With the LA test, a false-positive result might be due to some components in saliva that affect the specific agglutination of sensitized latex. Saliva contains a small number of immune active and epithelial cells and small amounts of immunoglobulin, digestive enzymes, and bacteria of the normal flora (15). The components associated with false-positive reactions are not known. Nevertheless, the occurrence rate of false-positive reactions was rather low (2 of 238 samples [0.8%]).

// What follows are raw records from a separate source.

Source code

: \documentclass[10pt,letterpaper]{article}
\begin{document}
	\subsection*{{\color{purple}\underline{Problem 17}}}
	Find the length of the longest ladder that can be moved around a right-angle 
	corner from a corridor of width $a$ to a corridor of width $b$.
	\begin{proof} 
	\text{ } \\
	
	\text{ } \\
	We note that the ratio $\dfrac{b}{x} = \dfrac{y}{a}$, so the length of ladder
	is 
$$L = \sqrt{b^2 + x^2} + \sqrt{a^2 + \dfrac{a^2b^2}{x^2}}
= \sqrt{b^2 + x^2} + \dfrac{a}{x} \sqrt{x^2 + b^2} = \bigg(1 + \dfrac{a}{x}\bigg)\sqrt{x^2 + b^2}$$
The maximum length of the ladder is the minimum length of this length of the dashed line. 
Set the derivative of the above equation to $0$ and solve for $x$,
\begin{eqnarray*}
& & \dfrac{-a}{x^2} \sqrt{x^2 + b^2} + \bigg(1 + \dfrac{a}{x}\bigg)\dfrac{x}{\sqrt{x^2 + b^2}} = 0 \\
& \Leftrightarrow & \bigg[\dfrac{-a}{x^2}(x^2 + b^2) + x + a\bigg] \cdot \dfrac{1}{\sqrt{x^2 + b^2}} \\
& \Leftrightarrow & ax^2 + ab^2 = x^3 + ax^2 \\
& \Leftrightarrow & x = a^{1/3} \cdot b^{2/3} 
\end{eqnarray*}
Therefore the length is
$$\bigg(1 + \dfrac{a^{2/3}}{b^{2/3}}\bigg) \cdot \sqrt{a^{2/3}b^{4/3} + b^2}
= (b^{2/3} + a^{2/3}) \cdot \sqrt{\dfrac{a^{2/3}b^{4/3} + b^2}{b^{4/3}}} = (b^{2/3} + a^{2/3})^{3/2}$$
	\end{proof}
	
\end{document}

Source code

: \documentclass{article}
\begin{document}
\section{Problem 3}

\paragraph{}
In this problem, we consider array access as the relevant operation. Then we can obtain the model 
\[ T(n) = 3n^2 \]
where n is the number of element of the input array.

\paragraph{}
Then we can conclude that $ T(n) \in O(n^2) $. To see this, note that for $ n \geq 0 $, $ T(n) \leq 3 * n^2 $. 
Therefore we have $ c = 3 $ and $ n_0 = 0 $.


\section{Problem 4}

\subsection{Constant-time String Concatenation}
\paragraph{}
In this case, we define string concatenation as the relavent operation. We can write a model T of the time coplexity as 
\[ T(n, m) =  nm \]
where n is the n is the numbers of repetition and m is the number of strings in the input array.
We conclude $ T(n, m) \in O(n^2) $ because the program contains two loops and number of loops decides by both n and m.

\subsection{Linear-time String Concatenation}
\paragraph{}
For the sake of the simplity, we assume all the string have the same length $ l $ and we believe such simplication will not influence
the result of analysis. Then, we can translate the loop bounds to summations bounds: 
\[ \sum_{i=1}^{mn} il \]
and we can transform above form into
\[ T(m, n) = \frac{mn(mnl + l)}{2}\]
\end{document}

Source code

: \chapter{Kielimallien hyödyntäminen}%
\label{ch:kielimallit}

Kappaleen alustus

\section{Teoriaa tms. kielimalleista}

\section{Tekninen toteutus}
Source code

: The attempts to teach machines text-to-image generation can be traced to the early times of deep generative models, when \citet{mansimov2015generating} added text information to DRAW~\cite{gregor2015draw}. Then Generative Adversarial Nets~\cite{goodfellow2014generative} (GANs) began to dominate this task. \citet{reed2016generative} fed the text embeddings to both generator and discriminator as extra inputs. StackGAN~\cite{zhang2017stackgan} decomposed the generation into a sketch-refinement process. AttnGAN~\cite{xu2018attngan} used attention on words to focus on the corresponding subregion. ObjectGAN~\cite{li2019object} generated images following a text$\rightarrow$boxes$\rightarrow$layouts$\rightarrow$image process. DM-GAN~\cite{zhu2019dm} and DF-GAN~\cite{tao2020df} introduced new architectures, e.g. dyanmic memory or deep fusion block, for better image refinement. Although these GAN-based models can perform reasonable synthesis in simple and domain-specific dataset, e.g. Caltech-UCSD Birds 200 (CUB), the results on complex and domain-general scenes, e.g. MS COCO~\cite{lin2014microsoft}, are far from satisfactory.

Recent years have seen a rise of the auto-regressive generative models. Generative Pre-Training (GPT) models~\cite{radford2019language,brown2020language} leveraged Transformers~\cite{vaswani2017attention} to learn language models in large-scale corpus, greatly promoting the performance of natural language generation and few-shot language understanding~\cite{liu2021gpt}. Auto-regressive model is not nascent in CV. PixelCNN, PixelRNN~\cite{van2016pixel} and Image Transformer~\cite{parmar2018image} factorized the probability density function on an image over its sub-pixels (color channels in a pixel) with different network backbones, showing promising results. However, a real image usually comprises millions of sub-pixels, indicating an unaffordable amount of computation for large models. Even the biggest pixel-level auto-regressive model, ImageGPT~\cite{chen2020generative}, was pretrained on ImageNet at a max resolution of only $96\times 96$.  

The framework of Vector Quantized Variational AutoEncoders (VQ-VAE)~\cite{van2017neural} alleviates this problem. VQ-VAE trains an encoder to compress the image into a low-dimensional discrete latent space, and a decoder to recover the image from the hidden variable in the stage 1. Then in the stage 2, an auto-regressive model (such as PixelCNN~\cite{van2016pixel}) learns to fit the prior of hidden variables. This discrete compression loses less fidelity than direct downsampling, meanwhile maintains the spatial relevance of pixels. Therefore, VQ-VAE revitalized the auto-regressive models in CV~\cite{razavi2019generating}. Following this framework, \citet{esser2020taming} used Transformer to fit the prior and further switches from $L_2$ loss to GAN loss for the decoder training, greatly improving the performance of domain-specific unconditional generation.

Our findings showed that saliva samples could be used as an alternative to brain specimens for rabies virus antigen testing. Saliva collection is simple. In addition, it is safer, since occupational and disposal risks are eliminated when saliva is collected from dead animals. There may also be savings in cost and time. The collected saliva is stable at room temperature for a few days and remains so for longer periods when refrigerated or frozen. However, the load of infective virus in saliva is lower than that in brain. Furthermore, there is need for a method of confirming LA-negative results. Nevertheless, false-negative results occurred rarely in tested cases (4 of 238 samples [1.7%]).